» Source data:
■ ■ ■ ■
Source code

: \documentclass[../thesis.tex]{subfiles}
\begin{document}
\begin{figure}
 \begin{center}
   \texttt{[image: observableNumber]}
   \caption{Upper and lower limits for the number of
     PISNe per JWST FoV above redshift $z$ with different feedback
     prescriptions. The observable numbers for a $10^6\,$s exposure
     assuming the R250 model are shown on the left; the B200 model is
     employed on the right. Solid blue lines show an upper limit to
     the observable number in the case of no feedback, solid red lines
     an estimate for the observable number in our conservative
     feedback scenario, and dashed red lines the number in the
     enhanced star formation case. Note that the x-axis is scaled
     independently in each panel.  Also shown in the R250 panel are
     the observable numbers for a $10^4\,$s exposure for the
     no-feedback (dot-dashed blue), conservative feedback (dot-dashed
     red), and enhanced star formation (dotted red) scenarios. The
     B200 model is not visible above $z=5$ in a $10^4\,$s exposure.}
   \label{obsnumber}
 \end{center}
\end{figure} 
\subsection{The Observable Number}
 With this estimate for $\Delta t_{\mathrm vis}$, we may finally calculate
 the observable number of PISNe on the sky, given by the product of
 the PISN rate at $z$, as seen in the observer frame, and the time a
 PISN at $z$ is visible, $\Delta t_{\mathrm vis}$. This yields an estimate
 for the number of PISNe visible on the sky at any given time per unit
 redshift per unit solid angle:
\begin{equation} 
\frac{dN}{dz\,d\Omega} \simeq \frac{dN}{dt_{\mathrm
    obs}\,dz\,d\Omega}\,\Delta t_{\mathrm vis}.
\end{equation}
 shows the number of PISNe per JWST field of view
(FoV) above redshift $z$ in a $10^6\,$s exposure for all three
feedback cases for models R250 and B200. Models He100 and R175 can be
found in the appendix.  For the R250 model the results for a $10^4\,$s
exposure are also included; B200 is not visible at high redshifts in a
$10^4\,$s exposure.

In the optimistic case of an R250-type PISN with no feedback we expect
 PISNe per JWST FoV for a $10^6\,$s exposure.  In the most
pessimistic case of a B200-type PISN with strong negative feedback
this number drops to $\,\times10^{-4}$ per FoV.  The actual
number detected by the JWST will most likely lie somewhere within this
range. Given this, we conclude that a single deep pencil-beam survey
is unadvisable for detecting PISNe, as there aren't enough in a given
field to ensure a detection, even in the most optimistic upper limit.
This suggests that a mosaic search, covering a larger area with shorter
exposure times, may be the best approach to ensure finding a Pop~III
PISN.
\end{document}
■ ■ ■ ■
» Task to complete: Each line from the top of the records through the one with "an estimate for" should be returned exactly. Leave out everything else.

» Response:
Source code

: \documentclass[../thesis.tex]{subfiles}
\begin{document}
\begin{figure}
 \begin{center}
   \texttt{[image: observableNumber]}
   \caption{Upper and lower limits for the number of
     PISNe per JWST FoV above redshift $z$ with different feedback
     prescriptions. The observable numbers for a $10^6\,$s exposure
     assuming the R250 model are shown on the left; the B200 model is
     employed on the right. Solid blue lines show an upper limit to
     the observable number in the case of no feedback, solid red lines
     an estimate for the observable number in our conservative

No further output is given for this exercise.